PyTorch Pretrained BERT

0.6.2 verified Fri May 01 auth: no python deprecated

PyTorch version of Google AI's BERT model with a script to load Google pre-trained models. This library (version 0.6.2) was the predecessor to the 'transformers' library by Hugging Face, which now includes BERT and many other models. It is deprecated and no longer maintained; all users should migrate to the 'transformers' package for active development, bug fixes, and better performance.

pip install pytorch-pretrained-bert==0.6.2

Common errors

error AttributeError: 'BertModel' object has no attribute 'from_pretrained' ↓

cause Importing the class directly from the submodule, e.g., `from pytorch_pretrained_bert.model import BertModel`.

fix

Use correct import: from pytorch_pretrained_bert import BertModel.

error ModuleNotFoundError: No module named 'pytorch_pretrained_bert' ↓

cause The library is not installed or pip install failed.

fix

Run pip install pytorch-pretrained-bert==0.6.2. If you are offline, download the wheel from PyPI.

error ImportError: cannot import name 'BertTokenizer' from 'pytorch_pretrained_bert' ↓

cause Corrupted installation or version mismatch.

fix

Reinstall: pip uninstall pytorch-pretrained-bert && pip install pytorch-pretrained-bert==0.6.2.

Warnings

deprecated pytorch-pretrained-bert is deprecated and no longer maintained. All models have been merged into the 'transformers' library. Use 'transformers' for latest features and security fixes. ↓

fix Run: pip install transformers. Then replace imports: from transformers import BertTokenizer, BertModel.

breaking The API for model output changed. In pytorch-pretrained-bert, model() returns a tuple. In 'transformers', it returns a ModelOutput object.

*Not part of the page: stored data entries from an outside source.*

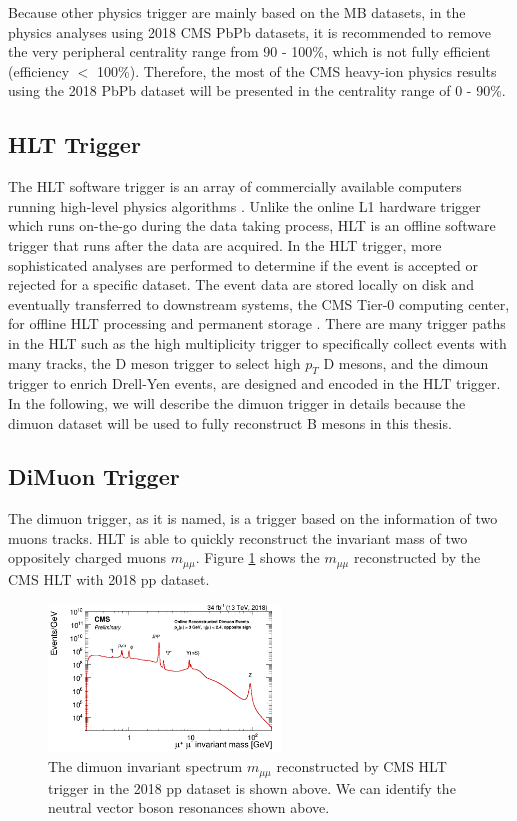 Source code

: Because other physics trigger are mainly based on the MB datasets, in the physics analyses using 2018 CMS PbPb datasets, it is recommended to remove the very peripheral centrality range from 90 - 100\%, which is not fully efficient (efficiency $<$ 100\%). Therefore, the most of the CMS heavy-ion physics results using the 2018 PbPb dataset will be presented in the centrality range of 0 - 90\%.

\subsection{HLT Trigger}

The HLT software trigger is an array of commercially available computers running high-level physics algorithms \cite{CMSTrigger}. Unlike the online L1 hardware trigger which runs on-the-go during the data taking process, HLT is an offline software trigger that runs after the data are acquired. In the HLT trigger, more sophisticated analyses are performed to determine if the event is accepted or rejected for a specific dataset. The event data are stored locally on disk and eventually transferred to downstream systems, the CMS Tier-0 computing center, for offline HLT processing and permanent storage \cite{CMSTrigger}. There are many trigger paths in the HLT such as the high multiplicity trigger to specifically collect events with many tracks, the D meson trigger to select high $p_T$ D mesons, and the dimoun trigger to enrich Drell-Yen events, are designed and encoded in the HLT trigger. In the following, we will describe the dimuon trigger in details because the dimuon dataset will be used to fully reconstruct B mesons in this thesis. 

\subsection{DiMuon Trigger}

The dimuon trigger, as it is named, is a trigger based on the information of two muons tracks. HLT is able to quickly reconstruct the invariant mass of two oppositely charged muons $m_{\mu\mu}$. Figure \ref{DimuonInvMass} shows the $m_{\mu\mu}$ reconstructed by the CMS HLT with 2018 pp dataset.

\begin{figure}[hbtp]
\begin{center}
\includegraphics[width=0.55\textwidth]{Figures/Chapter2/DimuonInvMass.png}
\caption{The dimuon invariant spectrum $m_{\mu\mu}$ reconstructed by CMS HLT trigger in the 2018 pp dataset is shown above. We can identify the neutral vector boson resonances shown above.}
\label{DimuonInvMass}
\end{center}
\end{figure} 



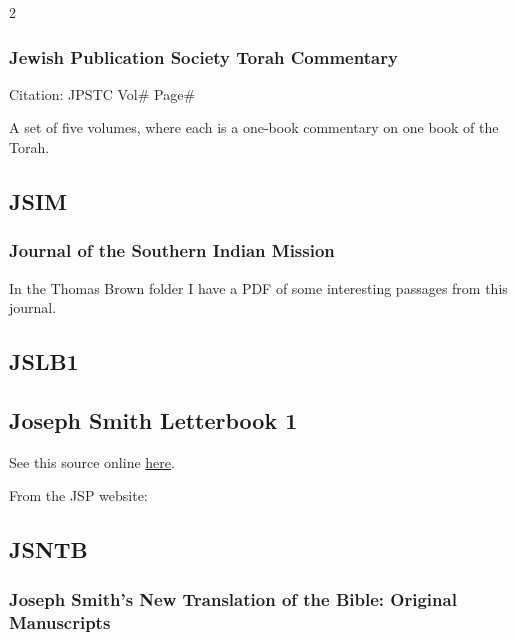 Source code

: \begin{multicols}{2}
		\subsubsection*{Jewish Publication Society Torah Commentary}
		
			Citation:
				JPSTC Vol\# Page\#
				
			A set of five volumes, where each is a one-book commentary on one book of the Torah.
			
	\subsection*{JSIM}
	
		\subsubsection*{Journal of the Southern Indian Mission}
		
			In the Thomas Brown folder I have a PDF of some interesting passages from this journal.
			
	\subsection*{JSLB1}
		\label{JSLB1}
	
		\subsection*{Joseph Smith Letterbook 1}
		
			See this source online \href{https://www.josephsmithpapers.org/paper-summary/letterbook-1/1}{here}.
			
			From the JSP website:
			
	\subsection*{JSNTB}
	
		\subsubsection*{Joseph Smith's New Translation of the Bible: Original Manuscripts}
		

\end{multicols}

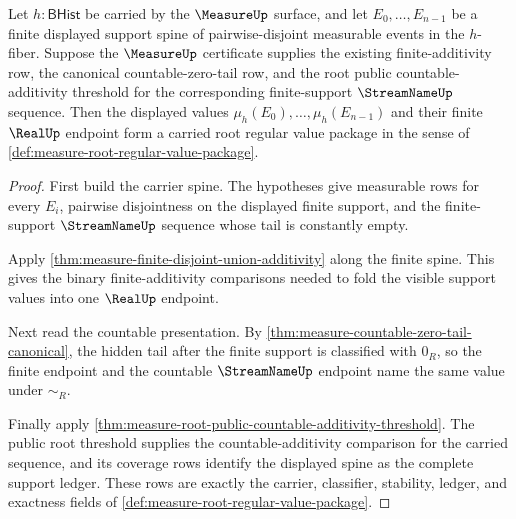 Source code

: \begin{theorem}
\label{thm:measure-root-finite-regular-value-closure}
Let $h:\mathsf{BHist}$ be carried by the $\MeasureUp$ surface, and let
$E_0,\ldots,E_{n-1}$ be a finite displayed support spine of pairwise-disjoint
measurable events in the $h$-fiber. Suppose the $\MeasureUp$ certificate
supplies the existing finite-additivity row, the canonical countable-zero-tail
row, and the root public countable-additivity threshold for the corresponding
finite-support $\StreamNameUp$ sequence. Then the displayed values
$\mu_h(E_0),\ldots,\mu_h(E_{n-1})$ and their finite $\RealUp$ endpoint form a
carried root regular value package in the sense of
\autoref{def:measure-root-regular-value-package}.
\end{theorem}
\begin{proof}
First build the carrier spine. The hypotheses give measurable rows for every
$E_i$, pairwise disjointness on the displayed finite support, and the
finite-support $\StreamNameUp$ sequence whose tail is constantly empty.

Apply \autoref{thm:measure-finite-disjoint-union-additivity} along the finite
spine. This gives the binary finite-additivity comparisons needed to fold the
visible support values into one $\RealUp$ endpoint.

Next read the countable presentation. By
\autoref{thm:measure-countable-zero-tail-canonical}, the hidden tail after the
finite support is classified with $0_R$, so the finite endpoint and the
countable $\StreamNameUp$ endpoint name the same value under $\sim_R$.

Finally apply
\autoref{thm:measure-root-public-countable-additivity-threshold}. The public
root threshold supplies the countable-additivity comparison for the carried
sequence, and its coverage rows identify the displayed spine as the complete
support ledger. These rows are exactly the carrier, classifier, stability,
ledger, and exactness fields of
\autoref{def:measure-root-regular-value-package}.
\end{proof}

Access last hidden state via outputs.last_hidden_state. ↓

fix Use outputs.last_hidden_state or outputs[0] consistently across both libs.

gotcha Tokenizer.from_pretrained() downloads files from S3. If you have network issues, it fails silently. Pre-download or use environment variable BERT_CACHE_DIR. ↓

fix Set BERT_CACHE_DIR to a local path, e.g., import os; os.environ['BERT_CACHE_DIR'] = './cache'.

Install

pip install transformers

Imports

BertModel

wrong

from pytorch_pretrained_bert.model import BertModel

correct

from pytorch_pretrained_bert import BertModel

Correct import is from pytorch_pretrained_bert directly.

BertTokenizer

wrong

from pytorch_pretrained_bert.tokenization import BertTokenizer

correct

from pytorch_pretrained_bert import BertTokenizer

Common mistake: trying to import from submodules.

Quickstart

Minimal example: tokenize input, load BERT, and get encoder output.

from pytorch_pretrained_bert import BertTokenizer, BertModel
import torch

# Load pre-trained model tokenizer (vocabulary)
tokenizer = BertTokenizer.from_pretrained('bert-base-uncased')

# Encode text
text = "Who was Jim Henson?"
tokenized_text = tokenizer.tokenize(text)
indexed_tokens = tokenizer.convert_tokens_to_ids(tokenized_text)

# Convert to PyTorch tensors
tokens_tensor = torch.tensor([indexed_tokens])

# Load pre-trained model
model = BertModel.from_pretrained('bert-base-uncased')
model.eval()

# Predict hidden states features
with torch.no_grad():
    outputs = model(tokens_tensor)
print(outputs[0].shape)  # (batch_size, seq_len, hidden_size)